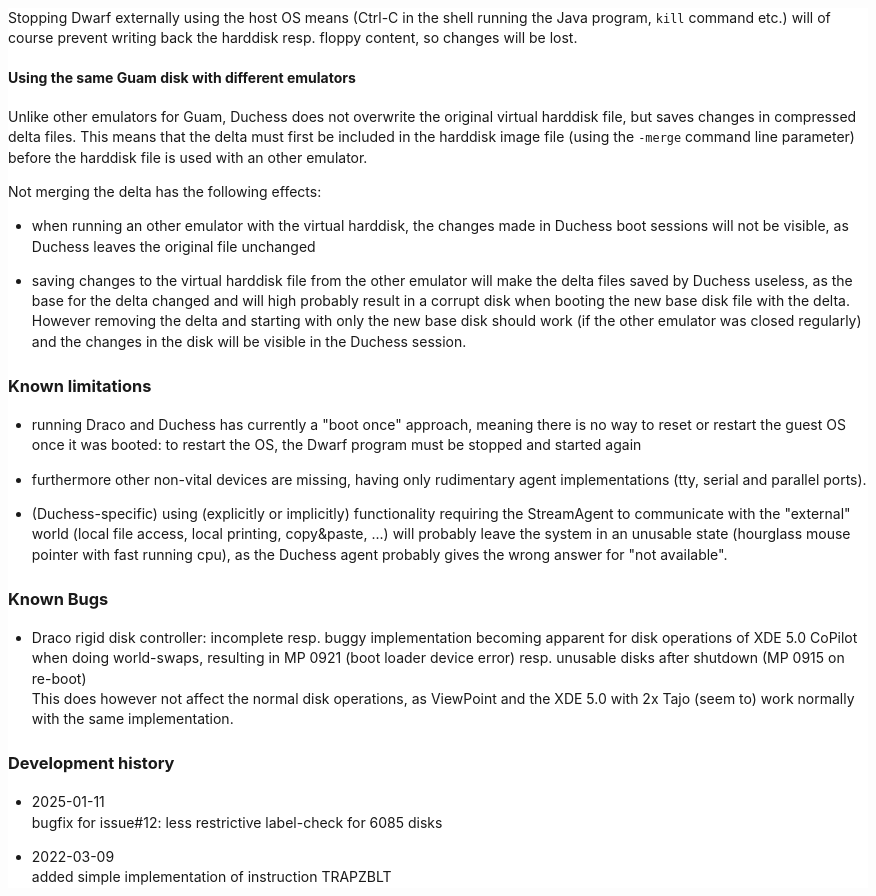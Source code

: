 Stopping Dwarf externally using the host OS means (Ctrl-C in the shell running the Java program,
`kill` command etc.) will of course prevent writing back the harddisk resp. floppy content,
so changes will be lost.

#### Using the same Guam disk with different emulators

Unlike other emulators for Guam, Duchess does not overwrite the original virtual harddisk
file, but saves changes in compressed delta files. This means that the delta must first
be included in the harddisk image file (using the `-merge` command line parameter)
before the harddisk file is used with an other emulator.

Not merging the delta has the following effects:

- when running an other emulator with the virtual harddisk, the changes made in Duchess
  boot sessions will not be visible, as Duchess leaves the original file unchanged
  
- saving changes to the virtual harddisk file from the other emulator will make the
  delta files saved by Duchess useless, as the base for the delta changed and will
  high probably result in a corrupt disk when booting the new base disk file with the delta.  
  However removing the delta and starting with only the new base disk should work (if
  the other emulator was closed regularly) and the changes in the disk will be
  visible in the Duchess session.

### Known limitations

- running Draco and Duchess has currently a "boot once" approach, meaning there is no way to reset
  or restart the guest OS once it was booted: to restart the OS, the Dwarf program must be stopped
  and started again
  
- furthermore other non-vital devices are missing, having only rudimentary agent implementations
  (tty, serial and parallel ports).

- (Duchess-specific) using (explicitly or implicitly) functionality requiring the StreamAgent to
  communicate with the "external" world (local file access, local printing, copy&paste, ...) will
  probably leave the system in an unusable state (hourglass mouse pointer with fast running cpu), as
  the Duchess agent probably gives the wrong answer for "not available".  

### Known Bugs

- Draco rigid disk controller: incomplete resp. buggy implementation becoming apparent for disk operations of
XDE 5.0 CoPilot when doing world-swaps, resulting in MP 0921 (boot loader device error) resp. unusable
disks after shutdown (MP 0915 on re-boot)   
This does however not affect the normal disk operations, as ViewPoint and the XDE 5.0 with 2x Tajo
(seem to) work normally with the same implementation.

### Development history

- 2025-01-11    
bugfix for issue#12: less restrictive label-check for 6085 disks 

- 2022-03-09    
added simple implementation of instruction TRAPZBLT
* * *
Everything from the line containing "- furthermore other" through the last line above should be copied exactly, please, with nothing added.

◆ **OUTPUT FOR THIS EXERCISE**
- furthermore other non-vital devices are missing, having only rudimentary agent implementations
  (tty, serial and parallel ports).

- (Duchess-specific) using (explicitly or implicitly) functionality requiring the StreamAgent to
  communicate with the "external" world (local file access, local printing, copy&paste, ...) will
  probably leave the system in an unusable state (hourglass mouse pointer with fast running cpu), as
  the Duchess agent probably gives the wrong answer for "not available".  

### Known Bugs

- Draco rigid disk controller: incomplete resp. buggy implementation becoming apparent for disk operations of
XDE 5.0 CoPilot when doing world-swaps, resulting in MP 0921 (boot loader device error) resp. unusable
disks after shutdown (MP 0915 on re-boot)   
This does however not affect the normal disk operations, as ViewPoint and the XDE 5.0 with 2x Tajo
(seem to) work normally with the same implementation.

### Development history

- 2025-01-11    
bugfix for issue#12: less restrictive label-check for 6085 disks 

- 2022-03-09    
added simple implementation of instruction TRAPZBLT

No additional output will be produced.